Cela fait aujourd’hui quinze ans qu’il se passe chaque jour des choses sur Facebook. Des choses parfois drôles, des choses parfois intéressantes et des choses souvent ni drôles ni intéressantes. Quinze ans, dans la vie d’un être humain, ce n’est pas rien. Durant cette période, j’ai appris à naviguer dans les moindres recoins de cet écosystème et à reconnaître des comportements typiques d’apparitions, de disparitions et de réapparitions. Un de ceux qui me fait sourire, c’est lorsque des gens y font leurs adieux, genre «J’en ai marre de ces polémiques quotidiennes, besoin de me ressourcer, blablabla…» Là, leurs amis viennent valider ou contester cette décision, et espèrent se recroiser sous d’autres cieux, plus authentiques. Puis, quelques semaines plus tard, le déserteur poste une photo comme si de rien n’était et tout repart comme en 40.

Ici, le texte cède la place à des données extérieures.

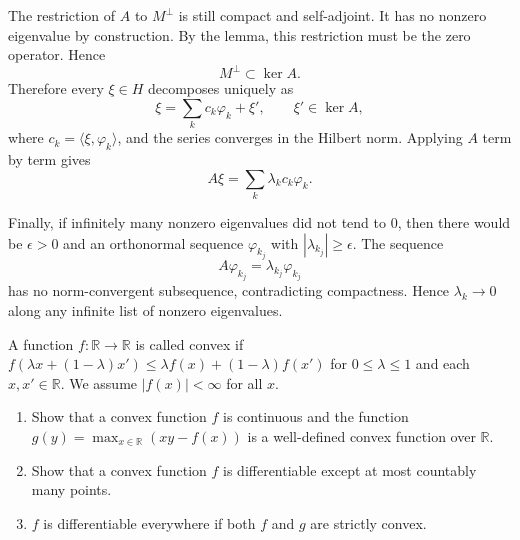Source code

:\begin{solution}
The restriction of \(A\) to \(M^\perp\) is still compact and self-adjoint. It has no nonzero eigenvalue by construction. By the lemma, this restriction must be the zero operator. Hence
\[
M^\perp\subset \ker A.
\]
Therefore every \(\xi\in H\) decomposes uniquely as
\[
\xi=\sum_k c_k\varphi_k+\xi',
\qquad
\xi'\in\ker A,
\]
where \(c_k=\langle \xi,\varphi_k\rangle\), and the series converges in the Hilbert norm. Applying \(A\) term by term gives
\[
A\xi=\sum_k \lambda_k c_k\varphi_k.
\]

Finally, if infinitely many nonzero eigenvalues did not tend to \(0\), then there would be \(\epsilon>0\) and an orthonormal sequence \(\varphi_{k_j}\) with \(|\lambda_{k_j}|\geq\epsilon\). The sequence
\[
A\varphi_{k_j}=\lambda_{k_j}\varphi_{k_j}
\]
has no norm-convergent subsequence, contradicting compactness. Hence \(\lambda_k\to0\) along any infinite list of nonzero eigenvalues.
\end{solution}

\begin{exercise}
\label{analysis:2013:12}
A function $f : \mathbb{R} \to \mathbb{R}$ is called convex if $f(\lambda x + (1 - \lambda) x') \leq \lambda f(x) + (1 - \lambda) f(x')$ for $0 \leq \lambda \leq 1$ and each $x, x' \in \mathbb{R}$. We assume $|f(x)| < \infty$ for all $x$.
\begin{enumerate}
    \item Show that a convex function $f$ is continuous and the function $g(y) = \max_{x \in \mathbb{R}} (xy - f(x))$ is a well-defined convex function over $\mathbb{R}$.
    \item Show that a convex function $f$ is differentiable except at most countably many points.
    \item $f$ is differentiable everywhere if both $f$ and $g$ are strictly convex.
\end{enumerate}
\end{exercise}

‘J’ai décidé de rester un ami fidèle de ce défunt.’

Pointons aussi les mauvais élèves qui sont suspendus pendant une période, pour avoir partagé un contenu considéré comme offensant ou déplacé par un algorithme qui n’a beau être qu’une longue série de chiffres mais qui porte quand même en son cœur les valeurs puritaines des USA. Lorsque, quelques semaines plus tard, on les voit réapparaître dans notre fil d’actu, c’est souvent avec un discours de résistant, comme s’ils avaient passé un mois en cellule d’isolement et qu’ils revenaient plus déterminés que jamais à se battre contre la censure. «Du calme, Robert, tu avais juste reposté un article anti-woke, on est loin de Jean Moulin!»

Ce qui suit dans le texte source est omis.